Dataset entries

##########

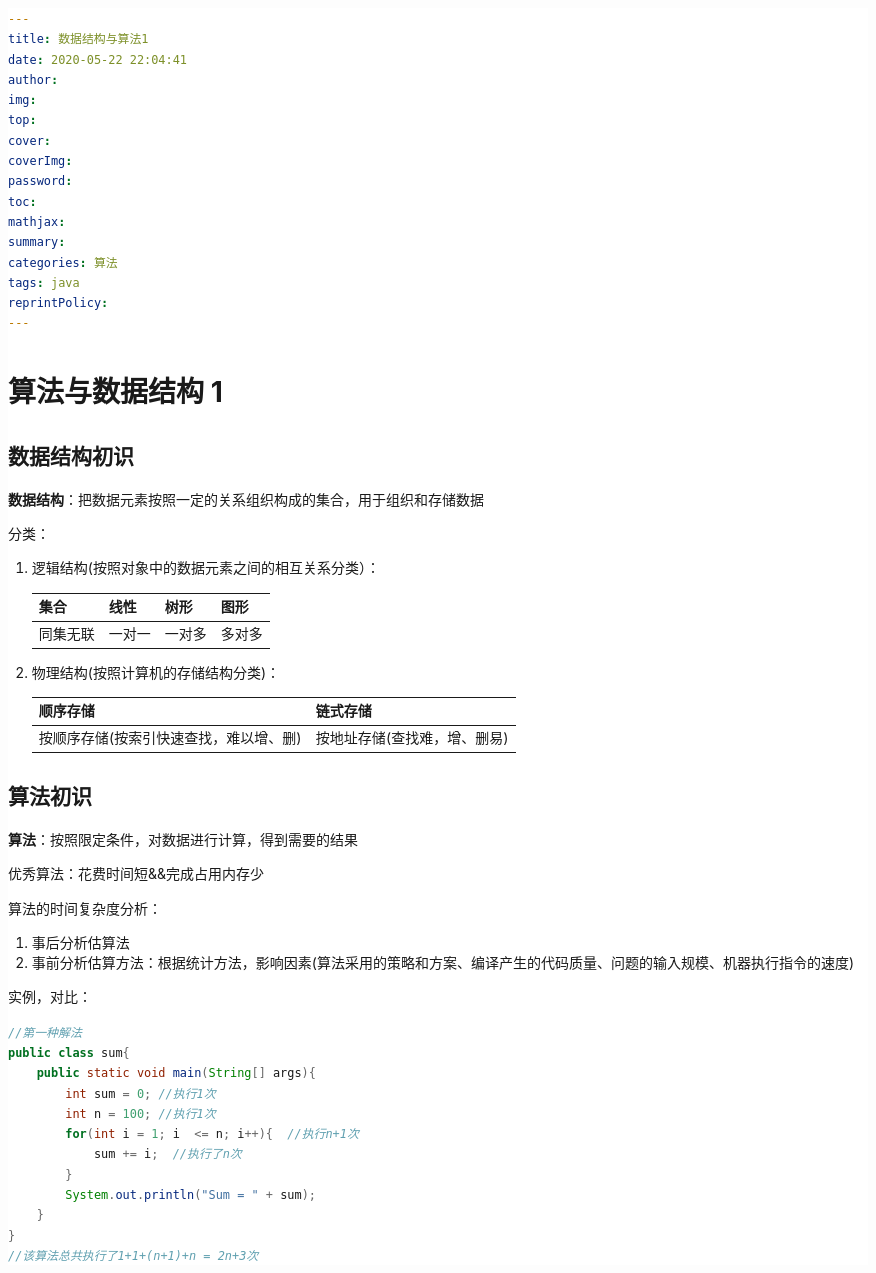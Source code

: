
 ```yaml
---
title: 数据结构与算法1
date: 2020-05-22 22:04:41
author:
img:
top:
cover:
coverImg:
password:
toc:
mathjax:
summary:
categories: 算法
tags: java
reprintPolicy:
---
```

# 算法与数据结构 1

## 数据结构初识

**数据结构**：把数据元素按照一定的关系组织构成的集合，用于组织和存储数据

分类：

1. 逻辑结构(按照对象中的数据元素之间的相互关系分类）：

   | 集合     | 线性   | 树形   | 图形   |
   | -------- | ------ | ------ | ------ |
   | 同集无联 | 一对一 | 一对多 | 多对多 |

2. 物理结构(按照计算机的存储结构分类)：

   | 顺序存储                               | 链式存储                     |
   | -------------------------------------- | ---------------------------- |
   | 按顺序存储(按索引快速查找，难以增、删) | 按地址存储(查找难，增、删易) |

## 算法初识

**算法**：按照限定条件，对数据进行计算，得到需要的结果

优秀算法：花费时间短&&完成占用内存少

算法的时间复杂度分析：

1. 事后分析估算法
2. 事前分析估算方法：根据统计方法，影响因素(算法采用的策略和方案、编译产生的代码质量、问题的输入规模、机器执行指令的速度)

实例，对比：

```java
//第一种解法
public class sum{
    public static void main(String[] args){
    	int sum = 0; //执行1次
    	int n = 100; //执行1次
    	for(int i = 1; i  <= n; i++){  //执行n+1次
        	sum += i;  //执行了n次
    	}
    	System.out.println("Sum = " + sum);
	}
}
//该算法总共执行了1+1+(n+1)+n = 2n+3次
```
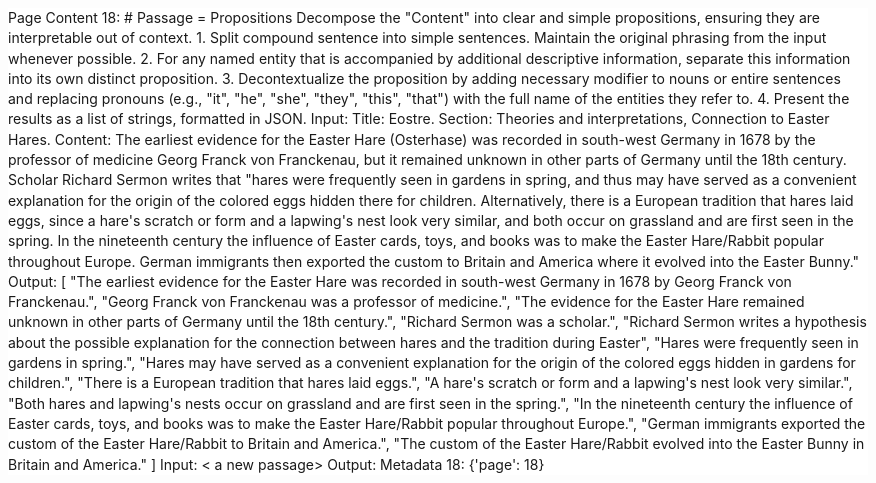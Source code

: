 Page Content 18: # Passage = Propositions Decompose the "Content" into clear and simple propositions, ensuring they are interpretable out of context. 1\. Split compound sentence into simple sentences. Maintain the original phrasing from the input whenever possible. 2\. For any named entity that is accompanied by additional descriptive information, separate this information into its own distinct proposition. 3\. Decontextualize the proposition by adding necessary modifier to nouns or entire sentences and replacing pronouns (e.g., "it", "he", "she", "they", "this", "that") with the full name of the entities they refer to. 4\. Present the results as a list of strings, formatted in JSON. Input: Title: Eostre. Section: Theories and interpretations, Connection to Easter Hares. Content: The earliest evidence for the Easter Hare (Osterhase) was recorded in south-west Germany in 1678 by the professor of medicine Georg Franck von Franckenau, but it remained unknown in other parts of Germany until the 18th century. Scholar Richard Sermon writes that "hares were frequently seen in gardens in spring, and thus may have served as a convenient explanation for the origin of the colored eggs hidden there for children. Alternatively, there is a European tradition that hares laid eggs, since a hare's scratch or form and a lapwing's nest look very similar, and both occur on grassland and are first seen in the spring. In the nineteenth century the influence of Easter cards, toys, and books was to make the Easter Hare/Rabbit popular throughout Europe. German immigrants then exported the custom to Britain and America where it evolved into the Easter Bunny." Output: [ "The earliest evidence for the Easter Hare was recorded in south-west Germany in 1678 by Georg Franck von Franckenau.", "Georg Franck von Franckenau was a professor of medicine.", "The evidence for the Easter Hare remained unknown in other parts of Germany until the 18th century.", "Richard Sermon was a scholar.", "Richard Sermon writes a hypothesis about the possible explanation for the connection between hares and the tradition during Easter", "Hares were frequently seen in gardens in spring.", "Hares may have served as a convenient explanation for the origin of the colored eggs hidden in gardens for children.", "There is a European tradition that hares laid eggs.", "A hare's scratch or form and a lapwing's nest look very similar.", "Both hares and lapwing's nests occur on grassland and are first seen in the spring.", "In the nineteenth century the influence of Easter cards, toys, and books was to make the Easter Hare/Rabbit popular throughout Europe.", "German immigrants exported the custom of the Easter Hare/Rabbit to Britain and America.", "The custom of the Easter Hare/Rabbit evolved into the Easter Bunny in Britain and America." ] Input: < a new passage> Output: 
Metadata 18: {'page': 18}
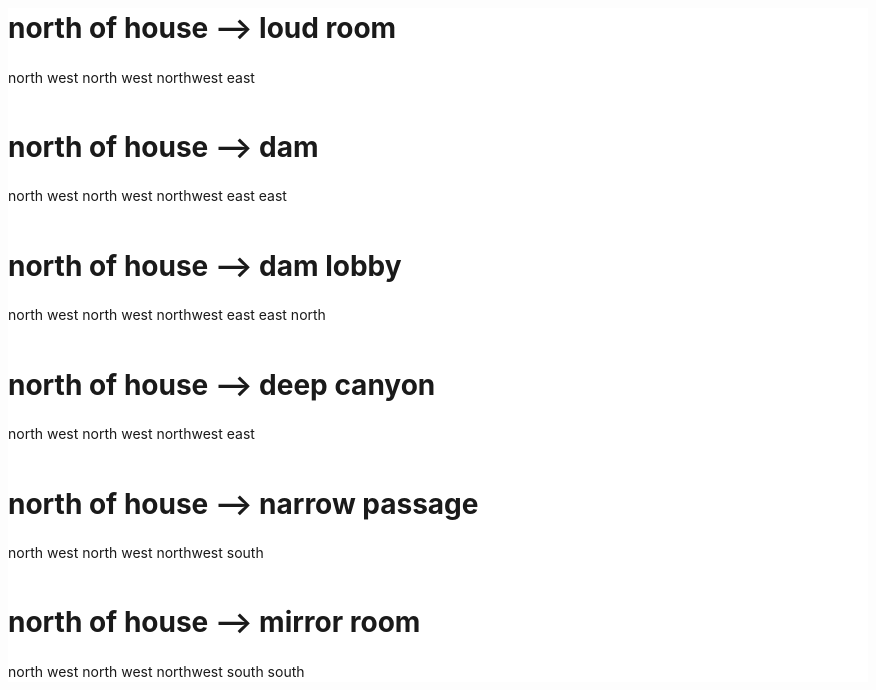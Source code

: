 # north of house --> loud room
north
west
north
west
northwest
east

# north of house --> dam
north
west
north
west
northwest
east
east

# north of house --> dam lobby
north
west
north
west
northwest
east
east
north

# north of house --> deep canyon
north
west
north
west
northwest
east

# north of house --> narrow passage
north
west
north
west
northwest
south

# north of house --> mirror room
north
west
north
west
northwest
south
south
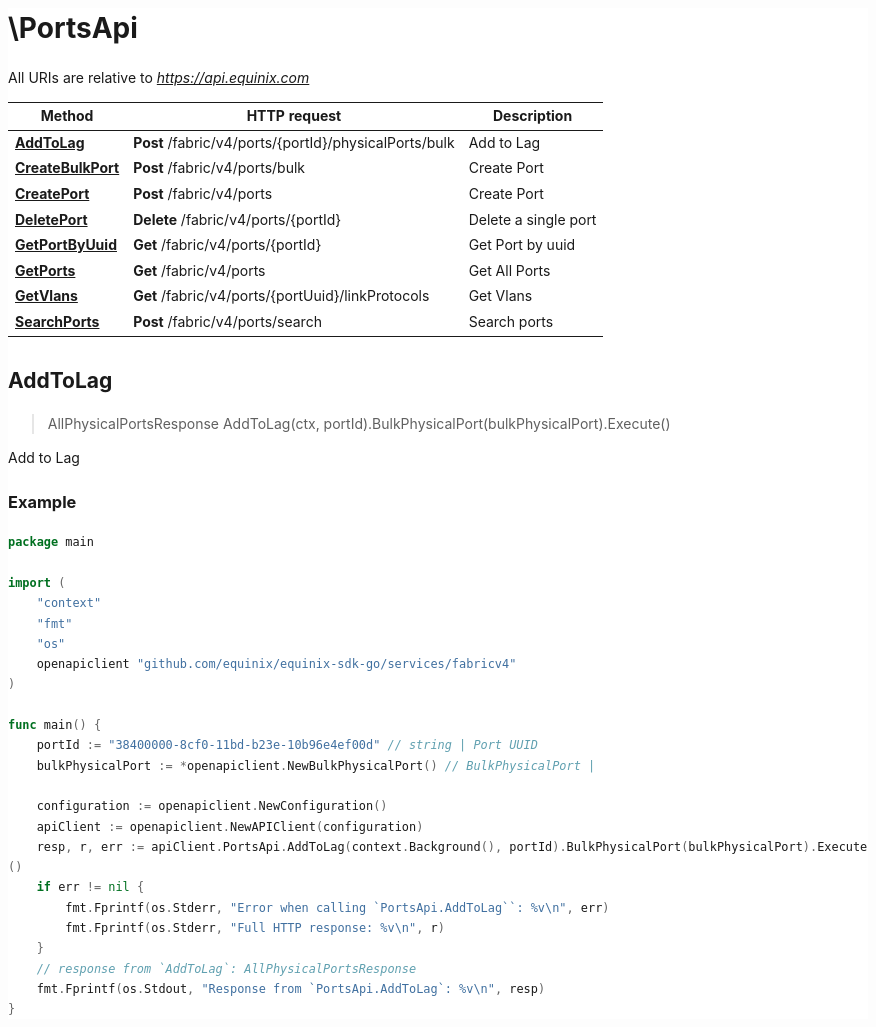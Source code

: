 # \PortsApi

All URIs are relative to *https://api.equinix.com*

Method | HTTP request | Description
------------- | ------------- | -------------
[**AddToLag**](PortsApi.md#AddToLag) | **Post** /fabric/v4/ports/{portId}/physicalPorts/bulk | Add to Lag
[**CreateBulkPort**](PortsApi.md#CreateBulkPort) | **Post** /fabric/v4/ports/bulk | Create Port
[**CreatePort**](PortsApi.md#CreatePort) | **Post** /fabric/v4/ports | Create Port
[**DeletePort**](PortsApi.md#DeletePort) | **Delete** /fabric/v4/ports/{portId} | Delete a single port
[**GetPortByUuid**](PortsApi.md#GetPortByUuid) | **Get** /fabric/v4/ports/{portId} | Get Port by uuid
[**GetPorts**](PortsApi.md#GetPorts) | **Get** /fabric/v4/ports | Get All Ports
[**GetVlans**](PortsApi.md#GetVlans) | **Get** /fabric/v4/ports/{portUuid}/linkProtocols | Get Vlans
[**SearchPorts**](PortsApi.md#SearchPorts) | **Post** /fabric/v4/ports/search | Search ports



## AddToLag

> AllPhysicalPortsResponse AddToLag(ctx, portId).BulkPhysicalPort(bulkPhysicalPort).Execute()

Add to Lag



### Example

```go
package main

import (
	"context"
	"fmt"
	"os"
	openapiclient "github.com/equinix/equinix-sdk-go/services/fabricv4"
)

func main() {
	portId := "38400000-8cf0-11bd-b23e-10b96e4ef00d" // string | Port UUID
	bulkPhysicalPort := *openapiclient.NewBulkPhysicalPort() // BulkPhysicalPort | 

	configuration := openapiclient.NewConfiguration()
	apiClient := openapiclient.NewAPIClient(configuration)
	resp, r, err := apiClient.PortsApi.AddToLag(context.Background(), portId).BulkPhysicalPort(bulkPhysicalPort).Execute()
	if err != nil {
		fmt.Fprintf(os.Stderr, "Error when calling `PortsApi.AddToLag``: %v\n", err)
		fmt.Fprintf(os.Stderr, "Full HTTP response: %v\n", r)
	}
	// response from `AddToLag`: AllPhysicalPortsResponse
	fmt.Fprintf(os.Stdout, "Response from `PortsApi.AddToLag`: %v\n", resp)
}
```
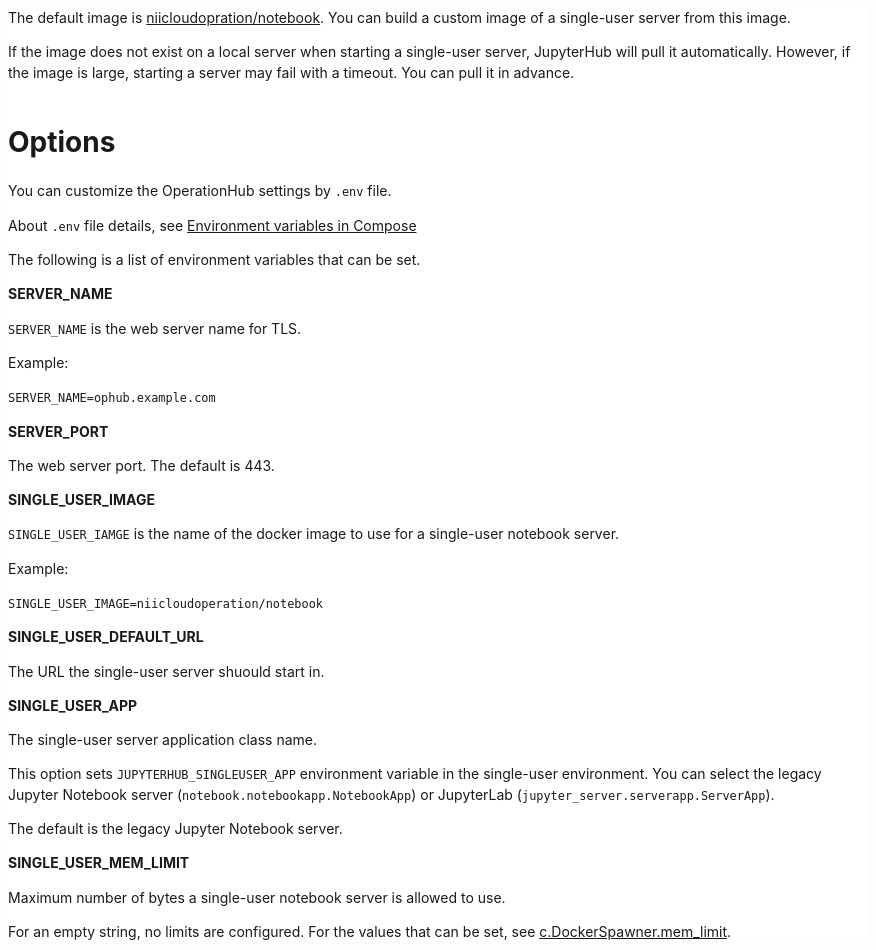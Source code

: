 The default image is [niicloudopration/notebook](https://hub.docker.com/r/niicloudoperation/notebook/).
You can build a custom image of a single-user server from this image.

If the image does not exist on a local server when starting a single-user server, JupyterHub will pull it automatically.
However, if the image is large, starting a server may fail with a timeout.
You can pull it in advance.

# Options

You can customize the OperationHub settings by `.env` file.

About `.env` file details, see [Environment variables in Compose](https://docs.docker.com/compose/environment-variables/#the-env-file)

The following is a list of environment variables that can be set.

**SERVER_NAME**

`SERVER_NAME` is the web server name for TLS.

Example:

    SERVER_NAME=ophub.example.com

**SERVER_PORT**

The web server port. The default is 443.

**SINGLE_USER_IMAGE**

`SINGLE_USER_IAMGE` is the name of the docker image to use for a single-user notebook server.

Example:

    SINGLE_USER_IMAGE=niicloudoperation/notebook

**SINGLE_USER_DEFAULT_URL**

The URL the single-user server shuould start in.

**SINGLE_USER_APP**

The single-user server application class name.

This option sets `JUPYTERHUB_SINGLEUSER_APP` environment variable in the
single-user environment.
You can select the legacy Jupyter Notebook server (`notebook.notebookapp.NotebookApp`)
 or JupyterLab (`jupyter_server.serverapp.ServerApp`).

The default is the legacy Jupyter Notebook server.

**SINGLE_USER_MEM_LIMIT**

Maximum number of bytes a single-user notebook server is allowed to use.

For an empty string, no limits are configured.
For the values that can be set, see [c.DockerSpawner.mem_limit](https://jupyterhub-dockerspawner.readthedocs.io/en/latest/api/index.html#dockerspawner.DockerSpawner.mem_limit).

##########

| WHAT THIS TASK INVOLVES |
Would you state how many lines of the data above hold the string "equinix"? Reply with the number alone.

| REPLY |
2